En quelques secondes, la robe s’embrase. Mathilde hurle et court à travers la pièce, attisant involontairement les flammes. Ses domestiques interviennent, l’enroulent dans une couverture pour éteindre le feu, mais la jeune femme est déjà gravement brûlée sur une grande partie du corps. Les médecins, impuissants face à la gravité des blessures, ne peuvent que soulager ses souffrances. Mathilde agonise pendant deux semaines, entourée de sa famille, avant de mourir le 6 juin 1867 dans d’atroces douleurs.
Une mort qui s’ajoute aux drames des Habsbourg
Le décès de Mathilde s’inscrit dans une longue série de tragédies qui frappent la famille de Sissi et la dynastie des Habsbourg. Sa fille aînée, Sophie, meurt en bas âge lors d’un voyage en Hongrie, plongeant Sissi dans un profond chagrin. Son fils Rodolphe, héritier du trône, se suicide à Mayerling en 1889 dans des circonstances mystérieuses, entraînant avec lui sa maîtresse Marie Vetsera. Sa sœur, la duchesse d’Alençon Sophie-Charlotte, périt dans l’incendie du Bazar de la Charité à Paris en 1897, après avoir refusé de fuir pour aider les autres victimes. Son beau-frère, l’empereur Maximilien du Mexique, est fusillé en 1867, la même année que Mathilde, après avoir été abandonné par ses alliés.

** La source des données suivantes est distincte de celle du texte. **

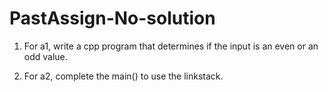 # PastAssign-No-solution

1. For a1, write a cpp program that determines if the input is an even or an odd value.

2. For a2, complete the main() to use the linkstack.
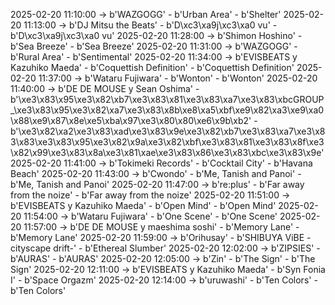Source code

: 2025-02-20 11:10:00 -> b'WAZGOGG' - b'Urban Area' - b'Shelter'
2025-02-20 11:13:00 -> b'DJ Mitsu the Beats' - b'D\xc3\xa9j\xc3\xa0 vu' - b'D\xc3\xa9j\xc3\xa0 vu'
2025-02-20 11:28:00 -> b'Shimon Hoshino' - b'Sea Breeze' - b'Sea Breeze'
2025-02-20 11:31:00 -> b'WAZGOGG' - b'Rural Area' - b'Sentimental'
2025-02-20 11:34:00 -> b'EVISBEATS y Kazuhiko Maeda' - b'Coquettish Definition' - b'Coquettish Definition'
2025-02-20 11:37:00 -> b'Wataru Fujiwara' - b'Wonton' - b'Wonton'
2025-02-20 11:40:00 -> b'DE DE MOUSE y Sean Oshima' - b'\xe3\x83\x95\xe3\x82\xb7\xe3\x83\x81\xe3\x83\xa7\xe3\x83\xbcGROUP_\xe3\x83\x95\xe3\x82\xa7\xe3\x83\x8b\xe8\xa5\xbf\xe9\x82\xa3\xe9\xa0\x88\xe9\x87\x8e\xe5\xba\x97\xe3\x80\x80\xe6\x9b\xb2' - b'\xe3\x82\xa2\xe3\x83\xad\xe3\x83\x9e\xe3\x82\xb7\xe3\x83\xa7\xe3\x83\x83\xe3\x83\x95\xe3\x82\x9a\xe3\x82\xbf\xe3\x83\x81\xe3\x83\x8f\xe3\x82\x99\xe3\x83\x8a\xe3\x81\xae\xe3\x83\x86\xe3\x83\xbc\xe3\x83\x9e'
2025-02-20 11:41:00 -> b'Tokimeki Records' - b'Cocktail City' - b'Havana Beach'
2025-02-20 11:43:00 -> b'Cwondo' - b'Me, Tanish and Panoi' - b'Me, Tanish and Panoi'
2025-02-20 11:47:00 -> b're:plus' - b'Far away from the noize' - b'Far away from the noize'
2025-02-20 11:51:00 -> b'EVISBEATS y Kazuhiko Maeda' - b'Open Mind' - b'Open Mind'
2025-02-20 11:54:00 -> b'Wataru Fujiwara' - b'One Scene' - b'One Scene'
2025-02-20 11:57:00 -> b'DE DE MOUSE y maeshima soshi' - b'Memory Lane' - b'Memory Lane'
2025-02-20 11:59:00 -> b'Orihusay' - b'SHIBUYA ViBE -cityscape drift-' - b'Ethereal Slumber'
2025-02-20 12:02:00 -> b'ZIPSIES' - b'AURAS' - b'AURAS'
2025-02-20 12:05:00 -> b'Zin' - b'The Sign' - b'The Sign'
2025-02-20 12:11:00 -> b'EVISBEATS y Kazuhiko Maeda' - b'Syn Fonia I' - b'Space Orgazm'
2025-02-20 12:14:00 -> b'uruwashi' - b'Ten Colors' - b'Ten Colors'
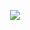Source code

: <p align="center">
  <a href="https://skillicons.dev">
    <img src="https://skillicons.dev/icons?i=rust,c,js,cs,python,react,express,nodejs,mongodb,mysql,git,linux" />
  </a>
</p>
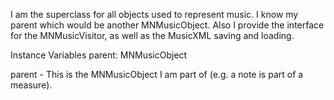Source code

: I am the superclass for all objects used to represent music. I know my parent which would be another MNMusicObject. Also I provide the interface for the MNMusicVisitor, as well as the MusicXML saving and loading.

Instance Variables
	parent:		MNMusicObject

parent
	- This is the MNMusicObject I am part of (e.g. a note is part of a measure). 
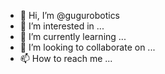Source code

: - 👋 Hi, I’m @gugurobotics
- 👀 I’m interested in ...
- 🌱 I’m currently learning ...
- 💞️ I’m looking to collaborate on ...
- 📫 How to reach me ...

<!---
EmmyPencil/EmmyPencil is a ✨ special ✨ repository because its `README.md` (this file) appears on your GitHub profile.
You can click the Preview link to take a look at your changes.
--->
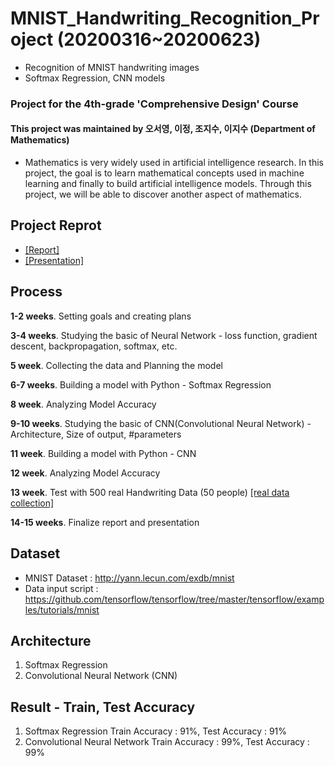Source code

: # MNIST_Handwriting_Recognition_Project (20200316~20200623)
- Recognition of MNIST handwriting images
- Softmax Regression, CNN models

### Project for the 4th-grade 'Comprehensive Design' Course 
#### This project was maintained by 오서영, 이정, 조지수, 이지수 (Department of Mathematics)
- Mathematics is very widely used in artificial intelligence research.
In this project, the goal is to learn mathematical concepts used in machine learning
and finally to build artificial intelligence models. 
Through this project, we will be able to discover another aspect of mathematics.

## Project Reprot
- [[Report]](https://github.com/OH-Seoyoung/MNIST_Handwriting_Recognition_Project/blob/master/Project_final_report.pdf)
- [[Presentation]](https://github.com/OH-Seoyoung/MNIST_Handwriting_Recognition_Project/blob/master/Project_final_presentaion.pdf)

## Process
**1-2 weeks**. Setting goals and creating plans  

**3-4 weeks**. Studying the basic of Neural Network - loss function, gradient descent, backpropagation, softmax, etc.  

**5 week**. Collecting the data and Planning the model  

**6-7 weeks**. Building a model with Python - Softmax Regression  

**8 week**. Analyzing Model Accuracy  

**9-10 weeks**. Studying the basic of CNN(Convolutional Neural Network) - Architecture, Size of output, #parameters  

**11 week**. Building a model with Python - CNN  

**12 week**. Analyzing Model Accuracy  

**13 week**. Test with 500 real Handwriting Data (50 people)     [[real data collection]](https://github.com/OH-Seoyoung/MNIST_Handwriting_Recognition_Project/blob/master/real_data_collection.pdf)  

**14-15 weeks**. Finalize report and presentation  


## Dataset
- MNIST Dataset : http://yann.lecun.com/exdb/mnist
- Data input script : https://github.com/tensorflow/tensorflow/tree/master/tensorflow/examples/tutorials/mnist

## Architecture
1. Softmax Regression
2. Convolutional Neural Network (CNN)

## Result - Train, Test Accuracy
1. Softmax Regression
    Train Accuracy : 91%, Test Accuracy : 91%
2. Convolutional Neural Network
    Train Accuracy : 99%, Test Accuracy : 99%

Même Sissi n’échappe pas à cette fatalité : elle est assassinée à Genève en 1898 par l’anarchiste Luigi Lucheni, alors qu’elle se promène incognito sur les bords du lac Léman. Ces morts violentes et prématurées nourrissent la légende noire des Habsbourg et renforcent l’image mélancolique de l’impératrice, entourée de deuils et de drames familiaux.
Aujourd’hui, Mathilde de Teschen repose dans la crypte des Capucins à Vienne, auprès des autres membres de la famille impériale. Son nom reste moins célèbre que celui de Sissi mais, à l’image de sa cousine, sa mort tragique rappelle la fragilité des destins royaux et la violence des drames qui frappent même les plus puissantes familles d’Europe.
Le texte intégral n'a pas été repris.